Opinião: O ex-inquilino deve, não nega, mas não paga
Maria Lucia de Oliveira Andrade (de Formiga/MG)

Por mais de seis meses, ela tentou que seu devedor quitasse o valor correspondente à dívida assumida devido a um contrato de locação de um imóvel residencial. O aluguel dessa casa completava sua renda, por isso, quando o locatário deixou de cumprir a obrigação de pagamento, teve de se organizar para reduzir suas despesas. Não bastasse isso, ele, diante das cobranças feitas por ela, deixou o imóvel sem nenhum aviso prévio e sem quitar as prestações devidas.
Por causa disso, não lhe restou alternativa a não ser ajuizar uma ação de execução de título executivo extrajudicial.

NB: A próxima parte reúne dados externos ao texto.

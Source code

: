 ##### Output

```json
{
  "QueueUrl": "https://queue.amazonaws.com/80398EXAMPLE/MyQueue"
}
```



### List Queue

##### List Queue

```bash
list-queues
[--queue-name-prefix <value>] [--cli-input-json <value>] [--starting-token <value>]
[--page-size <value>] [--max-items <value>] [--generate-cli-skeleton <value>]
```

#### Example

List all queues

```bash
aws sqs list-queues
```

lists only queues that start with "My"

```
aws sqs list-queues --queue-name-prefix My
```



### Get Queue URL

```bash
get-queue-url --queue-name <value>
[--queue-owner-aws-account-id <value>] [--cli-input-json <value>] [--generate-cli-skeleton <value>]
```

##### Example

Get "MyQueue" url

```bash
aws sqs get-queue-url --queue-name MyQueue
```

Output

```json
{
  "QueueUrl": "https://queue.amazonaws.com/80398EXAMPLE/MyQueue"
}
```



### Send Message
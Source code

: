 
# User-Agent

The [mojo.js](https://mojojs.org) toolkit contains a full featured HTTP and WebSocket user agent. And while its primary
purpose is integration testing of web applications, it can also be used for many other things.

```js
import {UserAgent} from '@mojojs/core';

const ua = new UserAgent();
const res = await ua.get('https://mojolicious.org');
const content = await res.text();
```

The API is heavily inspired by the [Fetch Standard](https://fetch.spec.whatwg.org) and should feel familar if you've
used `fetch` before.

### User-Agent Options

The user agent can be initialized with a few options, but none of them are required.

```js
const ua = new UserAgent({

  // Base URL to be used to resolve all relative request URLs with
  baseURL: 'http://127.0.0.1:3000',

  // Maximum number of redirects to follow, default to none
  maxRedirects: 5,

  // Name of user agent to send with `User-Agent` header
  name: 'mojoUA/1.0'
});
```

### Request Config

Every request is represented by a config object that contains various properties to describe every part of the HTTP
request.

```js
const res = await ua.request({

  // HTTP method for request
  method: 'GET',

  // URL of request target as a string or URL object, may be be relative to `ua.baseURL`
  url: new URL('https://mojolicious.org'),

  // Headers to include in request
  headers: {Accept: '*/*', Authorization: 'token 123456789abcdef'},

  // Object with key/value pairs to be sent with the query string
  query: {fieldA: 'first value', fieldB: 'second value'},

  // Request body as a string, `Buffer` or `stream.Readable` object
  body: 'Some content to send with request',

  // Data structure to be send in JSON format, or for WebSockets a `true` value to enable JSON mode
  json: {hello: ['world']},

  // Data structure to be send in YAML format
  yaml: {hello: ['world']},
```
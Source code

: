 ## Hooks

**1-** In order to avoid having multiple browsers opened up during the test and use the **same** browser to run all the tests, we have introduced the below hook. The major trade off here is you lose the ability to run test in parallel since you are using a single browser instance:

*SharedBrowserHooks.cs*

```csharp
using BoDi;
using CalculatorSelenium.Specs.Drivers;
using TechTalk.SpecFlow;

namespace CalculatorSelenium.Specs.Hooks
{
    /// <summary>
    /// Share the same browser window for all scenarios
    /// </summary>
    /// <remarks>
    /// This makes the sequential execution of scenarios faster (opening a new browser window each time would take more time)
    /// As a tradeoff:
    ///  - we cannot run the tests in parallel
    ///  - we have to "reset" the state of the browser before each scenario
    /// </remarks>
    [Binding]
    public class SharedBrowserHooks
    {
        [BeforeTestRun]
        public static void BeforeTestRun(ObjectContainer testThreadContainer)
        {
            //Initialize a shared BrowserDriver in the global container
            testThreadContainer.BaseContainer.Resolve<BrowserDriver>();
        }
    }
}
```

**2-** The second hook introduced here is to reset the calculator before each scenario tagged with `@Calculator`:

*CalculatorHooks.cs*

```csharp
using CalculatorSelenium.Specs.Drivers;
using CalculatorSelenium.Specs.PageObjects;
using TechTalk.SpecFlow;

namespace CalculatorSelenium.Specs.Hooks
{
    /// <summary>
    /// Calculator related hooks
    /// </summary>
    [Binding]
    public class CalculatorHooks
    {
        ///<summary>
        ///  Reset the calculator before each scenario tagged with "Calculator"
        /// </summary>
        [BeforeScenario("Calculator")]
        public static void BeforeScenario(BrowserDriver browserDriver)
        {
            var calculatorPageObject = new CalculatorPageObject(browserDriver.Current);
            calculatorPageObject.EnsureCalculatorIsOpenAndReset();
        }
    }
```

O contrato de aluguel é um título executivo extrajudicial, pois é um crédito documentalmente comprovado decorrente do aluguel e das taxas e despesas de condomínio (se for caso de condomínio), as quais são encargos típicos da locação.
Tentaram, várias vezes, localizá-lo para que fosse citado, mas foi inútil. Então, foi preciso citá-lo por edital. Ele foi intimado para pagar a dívida, porém não se manifestou.
Começou para ela a peregrinação em busca da quitação total do débito.
Foram várias as diligências autorizadas em Juízo para que se localizassem bens existentes no nome dele. Entre elas, foi requerido ao Juízo o bloqueio de bens dele, via SisbaJud (sistema que conecta o Poder Judiciário às instituições financeiras), de valores depositados nas contas bancárias dele, e via RenaJud (sistema que permite consultar e bloquear veículos em nome do devedor).
Também foi pedido o bloqueio de bens via InfoJud (sistema que permite ao Judiciário o acesso a declarações de imposto de renda. Nestas, podem ser identificados os bens de propriedade do declarante).
Infelizmente, o valor localizado e bloqueado nas contas bancárias não supria nem 5% do montante devido. Também não foram localizados veículos e outros bens no nome dele.
Ela está inconformada. Ele não paga a ela, mas ostenta uma vida de luxo. Publica, frequentemente, fotos das viagens internacionais que faz, dos hotéis luxuosos em que se hospeda, das refeições em restaurantes famosos dos lugares que visita e de passeios em barcos. Nas fotos, está sempre acompanhado pela mesma mulher, que, pelo que soube no tempo em que ele foi seu locatário, é sua companheira há cerca de cinco anos.
Ela me conta isso durante uma conversa longa que há muito não tínhamos. Veio à cidade passar o Natal com seus familiares e aproveitou para me visitar. As festas de final de ano propiciam esses momentos preciosos de reencontro com amigos.
Pergunto-lhe se ela chegou a requerer ao Juízo a penhora de bens da companheira dele. Ela me diz que não.
Então, sugiro que converse com o advogado que contratou. Ele poderá fazer esse requerimento, alegando que as postagens feitas pelo devedor nas redes sociais ostentam sua união estável e sua vida de luxo. Estando evidenciada publicamente e comprovada a união estável, pode ser pedida essa penhora. É que ele tem direito a 50% do patrimônio adquirido na constância da união estável. Assim, mesmo que os bens tenham sido adquiridos apenas por ela, ele tem esse direito.
Pertencendo a ele a metade desses bens, o montante equivalente à dívida poderá ser penhorado para a quitação. Se o montante da dívida ultrapassar os 50% a que ele tem direito, serão penhorados apenas esses 50%, não se retirando nada dos 50% pertencentes à companheira.
Ressalto que não será possível essa penhora se ele e a companheira tiverem um contrato escrito, assinado pelos dois e registrado em cartório, ou feito por meio de escritura pública em Tabelionato de Notas, formalizando a opção deles pelo regime da separação total de bens. Se os dois tiverem escolhido esse regime, nada que houver sido adquirido pela companheira na constância da união estável pertencerá a ele. Infelizmente, nesse caso, a peregrinação dela continuará.
Não sendo encontrado nenhum bem passível de penhora, o processo poderá ser suspenso até que se localizem bens penhoráveis ou seja determinado pelo Juízo a prática de algum ato processual, quando poderá ser requerida, por exemplo, nova consulta ao SisbaJud. É importante que o advogado dela esteja atento para evitar a prescrição interior do processo. Precisará movimentá-lo; caso contrário, se nada for feito, poderá ser arquivado.
Ela me agradece a sugestão. Fico torcendo para que tenha êxito e consiga receber o que lhe é devido.